Pour le ministre en charge des Collectivités locales, la mise en œuvre de la deuxième phase de l’acte III implique la suppression de la ville en tant que collectivités locale. Mais, si, supprimer la ville et la remplacer par le département permet d’alléger l’architecture institutionnelle des collectivités locales, en simplifiant le nombre d’échelon qui va se réduire à deux, il n’en demeure pas moins que cette suppression va à l’encontre des principes d’une bonne décentralisation. Il est plus indiqué, au vu du rôle important que joue la ville dans le développement local, de procéder plutôt à sa réforme. En effet, d’une part, La ville telle qu’elle est instituée par l’acte III de la décentralisation viole le principe de la libre administration des collectivités locales et d’autre part, elle ne favorise pas l’effectivité de la mutualisation des compétences des communes la composant. Or ces deux principes sont le fondement d’un bon fonctionnement de la ville en tant que collectivité locale. Il s’agira ,alors , de redonner à la ville sa véritable place dans le jeu institutionnel.

Supprimer la ville et la remplacer par un département, c’est éliminer une collectivité locale dotée de ses ressources propres pour la remplacer par une autre qui en est dépourvue et ne vivant que des dotations de l’Etat. Ce qui est contraire au principe d’une bonne décentralisation qui est basée sur l’autonomie administrative et financière des structures décentralisées. Le pouvoir de financer leurs dépense s par des ressources propres en volume suffisant est un indicateur important du niveau de décentralisation d’une collectivité. L’autonomie financière des collectivités locales est un moyen d’optimiser l’offre des biens collectifs et, de rationnaliser la gestion publique. Une consolidation de l’autonomie financière des collectivités locales est donc nécessaire pour l’effectivité de l’acte III de la décentralisation. Mais, cela implique également de faciliter l’accès des collectivités locales à l’emprunt. En effet, il est permis aux villes de recourir à l’emprunt pour financer leurs investissements.
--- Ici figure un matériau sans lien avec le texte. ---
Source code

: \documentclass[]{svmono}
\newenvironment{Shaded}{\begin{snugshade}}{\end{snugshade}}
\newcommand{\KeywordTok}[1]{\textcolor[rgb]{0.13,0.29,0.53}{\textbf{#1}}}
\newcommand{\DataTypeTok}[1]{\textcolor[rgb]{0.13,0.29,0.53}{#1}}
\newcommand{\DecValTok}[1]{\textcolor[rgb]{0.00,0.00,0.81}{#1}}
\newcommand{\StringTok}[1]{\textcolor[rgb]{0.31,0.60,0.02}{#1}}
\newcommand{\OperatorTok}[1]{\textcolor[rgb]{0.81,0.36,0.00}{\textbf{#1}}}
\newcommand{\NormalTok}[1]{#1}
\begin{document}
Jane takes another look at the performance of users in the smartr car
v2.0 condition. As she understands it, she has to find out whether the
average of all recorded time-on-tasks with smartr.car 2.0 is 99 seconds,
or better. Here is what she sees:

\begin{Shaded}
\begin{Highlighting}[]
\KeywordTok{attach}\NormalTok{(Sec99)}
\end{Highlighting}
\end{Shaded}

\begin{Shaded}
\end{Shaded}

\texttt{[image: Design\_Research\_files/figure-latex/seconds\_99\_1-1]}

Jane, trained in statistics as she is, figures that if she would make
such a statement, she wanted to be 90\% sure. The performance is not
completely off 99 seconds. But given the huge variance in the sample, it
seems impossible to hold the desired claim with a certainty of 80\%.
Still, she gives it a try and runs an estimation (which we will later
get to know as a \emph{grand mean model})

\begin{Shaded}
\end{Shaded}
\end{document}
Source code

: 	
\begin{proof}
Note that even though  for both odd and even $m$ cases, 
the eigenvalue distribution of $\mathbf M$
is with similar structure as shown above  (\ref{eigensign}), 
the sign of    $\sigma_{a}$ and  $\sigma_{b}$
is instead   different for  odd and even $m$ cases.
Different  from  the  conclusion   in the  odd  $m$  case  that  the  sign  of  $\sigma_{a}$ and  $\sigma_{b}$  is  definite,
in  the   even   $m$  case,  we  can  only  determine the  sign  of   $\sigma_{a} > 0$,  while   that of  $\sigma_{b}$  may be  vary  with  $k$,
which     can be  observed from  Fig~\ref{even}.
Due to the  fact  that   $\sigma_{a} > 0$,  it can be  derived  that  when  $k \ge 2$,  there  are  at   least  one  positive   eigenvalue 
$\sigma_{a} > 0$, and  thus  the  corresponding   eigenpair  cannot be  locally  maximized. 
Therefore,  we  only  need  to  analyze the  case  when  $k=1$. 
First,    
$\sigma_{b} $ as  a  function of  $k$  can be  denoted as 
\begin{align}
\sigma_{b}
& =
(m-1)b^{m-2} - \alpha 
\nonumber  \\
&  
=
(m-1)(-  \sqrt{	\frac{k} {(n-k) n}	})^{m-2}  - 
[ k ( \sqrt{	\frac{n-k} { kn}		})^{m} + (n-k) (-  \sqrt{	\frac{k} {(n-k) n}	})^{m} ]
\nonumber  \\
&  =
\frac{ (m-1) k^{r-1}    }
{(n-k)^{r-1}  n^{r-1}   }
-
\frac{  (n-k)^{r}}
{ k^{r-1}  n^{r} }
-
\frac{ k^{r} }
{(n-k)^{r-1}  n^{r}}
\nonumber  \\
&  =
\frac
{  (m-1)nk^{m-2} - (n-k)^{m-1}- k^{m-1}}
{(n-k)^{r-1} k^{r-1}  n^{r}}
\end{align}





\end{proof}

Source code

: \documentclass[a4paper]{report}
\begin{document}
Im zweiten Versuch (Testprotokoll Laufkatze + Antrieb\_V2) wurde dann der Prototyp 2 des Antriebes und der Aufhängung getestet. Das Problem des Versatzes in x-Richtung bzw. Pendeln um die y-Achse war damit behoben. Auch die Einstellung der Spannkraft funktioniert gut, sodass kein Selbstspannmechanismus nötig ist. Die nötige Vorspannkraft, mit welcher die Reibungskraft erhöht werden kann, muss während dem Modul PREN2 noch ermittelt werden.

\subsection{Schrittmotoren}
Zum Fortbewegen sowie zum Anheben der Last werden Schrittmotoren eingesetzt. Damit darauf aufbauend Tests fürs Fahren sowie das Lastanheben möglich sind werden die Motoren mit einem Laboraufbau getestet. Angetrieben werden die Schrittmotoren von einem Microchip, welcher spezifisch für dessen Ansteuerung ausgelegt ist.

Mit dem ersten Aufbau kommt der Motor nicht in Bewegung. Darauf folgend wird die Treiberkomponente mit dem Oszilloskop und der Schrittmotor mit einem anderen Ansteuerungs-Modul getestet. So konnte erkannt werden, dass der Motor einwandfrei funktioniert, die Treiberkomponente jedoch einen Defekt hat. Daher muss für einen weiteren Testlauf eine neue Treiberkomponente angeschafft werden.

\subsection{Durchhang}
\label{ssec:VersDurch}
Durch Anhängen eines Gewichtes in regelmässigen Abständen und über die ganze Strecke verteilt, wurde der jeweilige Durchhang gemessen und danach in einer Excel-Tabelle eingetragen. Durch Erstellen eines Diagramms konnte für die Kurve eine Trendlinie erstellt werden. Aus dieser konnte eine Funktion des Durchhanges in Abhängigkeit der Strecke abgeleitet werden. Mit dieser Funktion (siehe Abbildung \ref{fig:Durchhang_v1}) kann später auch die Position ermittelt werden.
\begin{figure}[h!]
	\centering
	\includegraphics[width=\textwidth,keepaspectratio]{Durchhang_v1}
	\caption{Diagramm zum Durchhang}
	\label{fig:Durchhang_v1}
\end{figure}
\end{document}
Mais, l’emprunt est soumis à l’approbation préalable du Représentant de l’Etat. Les conventions d’un montant supérieur à 100 millions de francs, souscrites par les collectivités locales, sont soumises à l’approbation préalable du représentant de l’Etat, En plus de cette autorisation, celles du Ministre en charge de la décentralisation et du Ministère en charge des finances sont requises dans tous les pays de l’UEMOA, conformément à la décision n° 05/09/2005 portant modification de l’article 136 du règlement général relatif à l’organisation, au fonctionnement et au contrôle du marché financier de l’UEMOA. Cette décision, en plus de l’avis desdits Ministères, rend obligatoire le visa préalable du Conseil Régional de l’Epargne Publique et du marché.
Il s’agit d’alléger ces procédures pour les villes et, d’orienter le système bancaire vers les collectivités territoriales. Il faut permettre aux collectivités locales d’accéder au marché bancaire. Ces ressources qui viendront s’ajouter à celles issues de la contribution économique locale et du PACASEN permettront à la ville de renfoncer ses investissements.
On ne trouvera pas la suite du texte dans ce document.